_Work order_:
Give again, word for word, each line of the data from the first through the one containing "best, to match).". Pictures stay out.

Data under study Start Marker

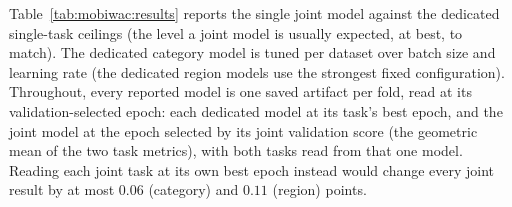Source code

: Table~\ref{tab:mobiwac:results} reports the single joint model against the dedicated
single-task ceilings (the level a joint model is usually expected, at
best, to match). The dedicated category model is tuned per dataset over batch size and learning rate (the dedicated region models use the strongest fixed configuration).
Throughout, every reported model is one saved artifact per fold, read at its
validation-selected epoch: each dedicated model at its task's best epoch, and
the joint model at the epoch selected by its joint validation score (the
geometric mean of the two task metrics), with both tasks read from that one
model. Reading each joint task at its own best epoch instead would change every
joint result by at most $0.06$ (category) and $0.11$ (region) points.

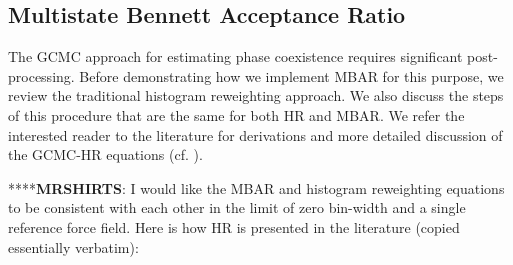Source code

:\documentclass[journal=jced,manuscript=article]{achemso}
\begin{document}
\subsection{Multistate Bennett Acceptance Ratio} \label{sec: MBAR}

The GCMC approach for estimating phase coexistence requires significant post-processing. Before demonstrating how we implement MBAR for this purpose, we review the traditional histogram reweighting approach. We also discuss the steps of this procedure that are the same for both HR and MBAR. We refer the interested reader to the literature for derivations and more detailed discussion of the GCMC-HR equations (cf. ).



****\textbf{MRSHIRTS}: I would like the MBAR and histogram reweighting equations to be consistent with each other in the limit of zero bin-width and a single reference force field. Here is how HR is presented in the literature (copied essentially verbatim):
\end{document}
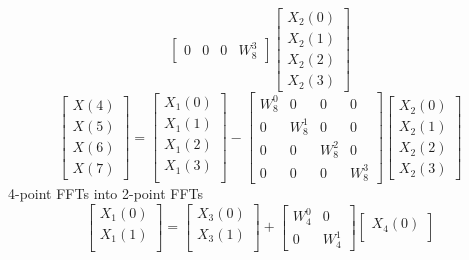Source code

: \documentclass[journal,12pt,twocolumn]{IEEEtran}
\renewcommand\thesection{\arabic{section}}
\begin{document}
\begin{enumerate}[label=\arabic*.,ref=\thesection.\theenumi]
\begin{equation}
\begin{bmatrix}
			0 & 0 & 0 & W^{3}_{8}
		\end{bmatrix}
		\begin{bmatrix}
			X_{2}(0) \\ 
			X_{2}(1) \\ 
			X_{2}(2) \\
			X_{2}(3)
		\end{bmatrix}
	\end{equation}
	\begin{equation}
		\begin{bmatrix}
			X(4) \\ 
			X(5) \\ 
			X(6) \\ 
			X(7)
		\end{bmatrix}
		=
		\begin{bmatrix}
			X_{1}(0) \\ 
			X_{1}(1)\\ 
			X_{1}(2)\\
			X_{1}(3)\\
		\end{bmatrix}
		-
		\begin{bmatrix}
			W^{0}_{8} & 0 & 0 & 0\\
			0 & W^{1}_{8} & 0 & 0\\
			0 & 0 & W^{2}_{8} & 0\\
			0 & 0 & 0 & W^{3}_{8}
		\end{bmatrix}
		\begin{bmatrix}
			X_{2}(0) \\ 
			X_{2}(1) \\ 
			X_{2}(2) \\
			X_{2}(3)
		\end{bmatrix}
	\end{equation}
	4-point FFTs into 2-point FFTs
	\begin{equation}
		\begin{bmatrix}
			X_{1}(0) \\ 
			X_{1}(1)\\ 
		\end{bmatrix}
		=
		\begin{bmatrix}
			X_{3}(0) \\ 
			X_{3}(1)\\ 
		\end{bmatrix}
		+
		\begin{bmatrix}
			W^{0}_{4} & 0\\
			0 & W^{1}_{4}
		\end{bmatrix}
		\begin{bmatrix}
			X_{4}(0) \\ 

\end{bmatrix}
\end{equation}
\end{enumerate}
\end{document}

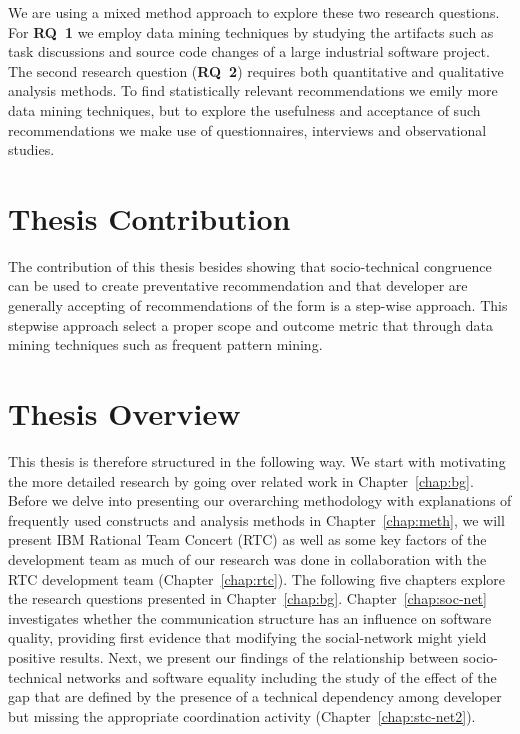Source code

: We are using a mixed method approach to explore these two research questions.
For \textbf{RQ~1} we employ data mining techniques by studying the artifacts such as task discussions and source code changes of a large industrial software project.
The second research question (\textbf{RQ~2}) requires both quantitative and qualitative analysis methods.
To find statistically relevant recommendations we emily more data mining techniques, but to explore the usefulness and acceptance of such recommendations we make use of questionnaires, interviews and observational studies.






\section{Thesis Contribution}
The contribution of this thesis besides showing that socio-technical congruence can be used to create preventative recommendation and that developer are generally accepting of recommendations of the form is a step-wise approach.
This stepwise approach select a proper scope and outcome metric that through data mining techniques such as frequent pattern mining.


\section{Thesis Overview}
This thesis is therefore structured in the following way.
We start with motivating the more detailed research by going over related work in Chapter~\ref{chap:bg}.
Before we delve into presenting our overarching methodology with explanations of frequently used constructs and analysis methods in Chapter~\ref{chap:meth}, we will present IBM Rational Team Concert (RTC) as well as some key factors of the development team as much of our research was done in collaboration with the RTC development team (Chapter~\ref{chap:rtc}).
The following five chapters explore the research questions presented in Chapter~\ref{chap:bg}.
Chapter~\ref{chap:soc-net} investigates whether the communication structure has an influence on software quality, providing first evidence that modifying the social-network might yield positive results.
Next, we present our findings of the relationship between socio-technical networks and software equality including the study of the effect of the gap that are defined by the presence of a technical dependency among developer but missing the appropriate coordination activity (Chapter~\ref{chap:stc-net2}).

Data under study End Marker

_Response to the exercise_:
Source code

: Table~\ref{tab:mobiwac:results} reports the single joint model against the dedicated
single-task ceilings (the level a joint model is usually expected, at
best, to match). The dedicated category model is tuned per dataset over batch size and learning rate (the dedicated region models use the strongest fixed configuration).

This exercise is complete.